■ **Data excerpts**:
+ + + + +

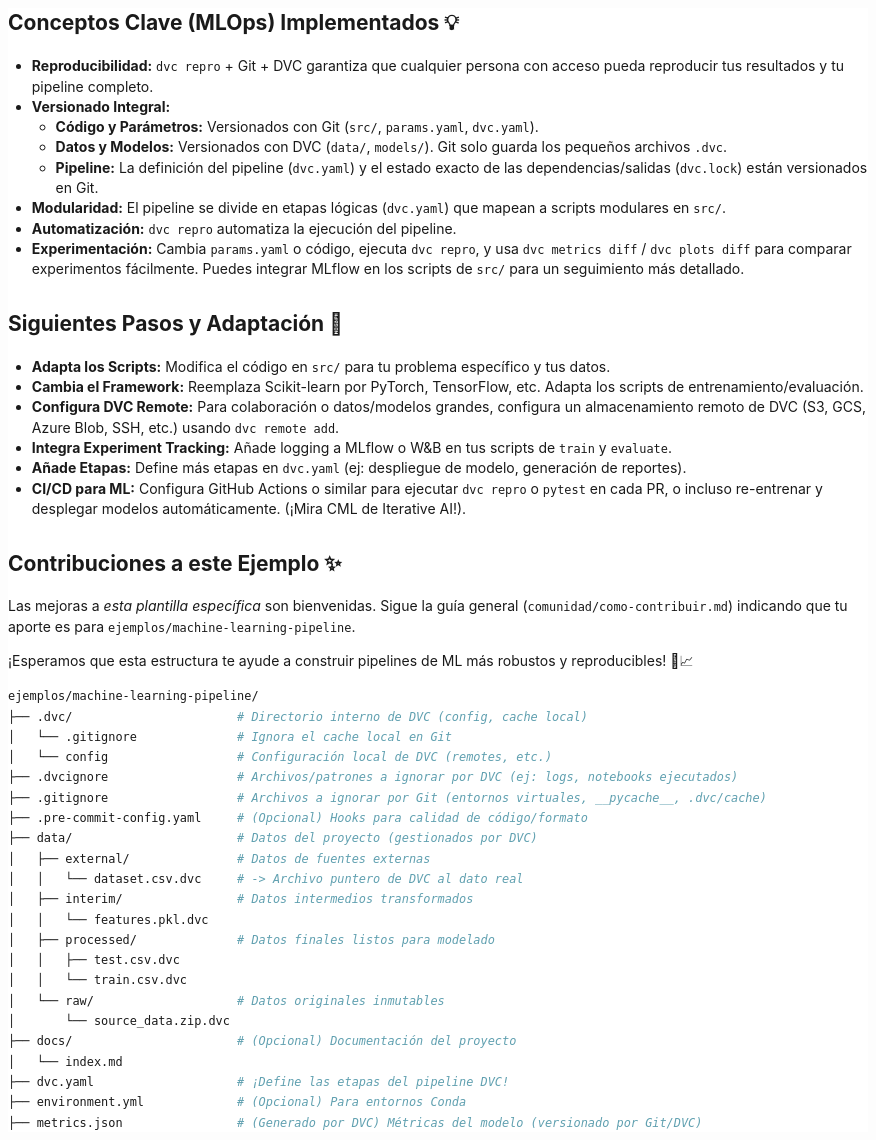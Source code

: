 ## Conceptos Clave (MLOps) Implementados 💡

* **Reproducibilidad:** `dvc repro` + Git + DVC garantiza que cualquier persona con acceso pueda reproducir tus resultados y tu pipeline completo.
* **Versionado Integral:**
    * **Código y Parámetros:** Versionados con Git (`src/`, `params.yaml`, `dvc.yaml`).
    * **Datos y Modelos:** Versionados con DVC (`data/`, `models/`). Git solo guarda los pequeños archivos `.dvc`.
    * **Pipeline:** La definición del pipeline (`dvc.yaml`) y el estado exacto de las dependencias/salidas (`dvc.lock`) están versionados en Git.
* **Modularidad:** El pipeline se divide en etapas lógicas (`dvc.yaml`) que mapean a scripts modulares en `src/`.
* **Automatización:** `dvc repro` automatiza la ejecución del pipeline.
* **Experimentación:** Cambia `params.yaml` o código, ejecuta `dvc repro`, y usa `dvc metrics diff` / `dvc plots diff` para comparar experimentos fácilmente. Puedes integrar MLflow en los scripts de `src/` para un seguimiento más detallado.

## Siguientes Pasos y Adaptación 👣

* **Adapta los Scripts:** Modifica el código en `src/` para tu problema específico y tus datos.
* **Cambia el Framework:** Reemplaza Scikit-learn por PyTorch, TensorFlow, etc. Adapta los scripts de entrenamiento/evaluación.
* **Configura DVC Remote:** Para colaboración o datos/modelos grandes, configura un almacenamiento remoto de DVC (S3, GCS, Azure Blob, SSH, etc.) usando `dvc remote add`.
* **Integra Experiment Tracking:** Añade logging a MLflow o W&B en tus scripts de `train` y `evaluate`.
* **Añade Etapas:** Define más etapas en `dvc.yaml` (ej: despliegue de modelo, generación de reportes).
* **CI/CD para ML:** Configura GitHub Actions o similar para ejecutar `dvc repro` o `pytest` en cada PR, o incluso re-entrenar y desplegar modelos automáticamente. (¡Mira CML de Iterative AI!).

## Contribuciones a este Ejemplo ✨

Las mejoras a *esta plantilla específica* son bienvenidas. Sigue la guía general (`comunidad/como-contribuir.md`) indicando que tu aporte es para `ejemplos/machine-learning-pipeline`.

¡Esperamos que esta estructura te ayude a construir pipelines de ML más robustos y reproducibles! 🤖📈

``` bash
ejemplos/machine-learning-pipeline/
├── .dvc/                       # Directorio interno de DVC (config, cache local)
│   └── .gitignore              # Ignora el cache local en Git
│   └── config                  # Configuración local de DVC (remotes, etc.)
├── .dvcignore                  # Archivos/patrones a ignorar por DVC (ej: logs, notebooks ejecutados)
├── .gitignore                  # Archivos a ignorar por Git (entornos virtuales, __pycache__, .dvc/cache)
├── .pre-commit-config.yaml     # (Opcional) Hooks para calidad de código/formato
├── data/                       # Datos del proyecto (gestionados por DVC)
│   ├── external/               # Datos de fuentes externas
│   │   └── dataset.csv.dvc     # -> Archivo puntero de DVC al dato real
│   ├── interim/                # Datos intermedios transformados
│   │   └── features.pkl.dvc
│   ├── processed/              # Datos finales listos para modelado
│   │   ├── test.csv.dvc
│   │   └── train.csv.dvc
│   └── raw/                    # Datos originales inmutables
│       └── source_data.zip.dvc
├── docs/                       # (Opcional) Documentación del proyecto
│   └── index.md
├── dvc.yaml                    # ¡Define las etapas del pipeline DVC!
├── environment.yml             # (Opcional) Para entornos Conda
├── metrics.json                # (Generado por DVC) Métricas del modelo (versionado por Git/DVC)
```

+ + + + +

■ **Problem description**: Restate, line by line and word for word, everything from the top of the material through the line that contains "ejecución del pipeline.". Leave pictures out.

■ **Answer space**:
Source code

: ## Conceptos Clave (MLOps) Implementados 💡

* **Reproducibilidad:** `dvc repro` + Git + DVC garantiza que cualquier persona con acceso pueda reproducir tus resultados y tu pipeline completo.
* **Versionado Integral:**
    * **Código y Parámetros:** Versionados con Git (`src/`, `params.yaml`, `dvc.yaml`).
    * **Datos y Modelos:** Versionados con DVC (`data/`, `models/`). Git solo guarda los pequeños archivos `.dvc`.
    * **Pipeline:** La definición del pipeline (`dvc.yaml`) y el estado exacto de las dependencias/salidas (`dvc.lock`) están versionados en Git.
* **Modularidad:** El pipeline se divide en etapas lógicas (`dvc.yaml`) que mapean a scripts modulares en `src/`.
* **Automatización:** `dvc repro` automatiza la ejecución del pipeline.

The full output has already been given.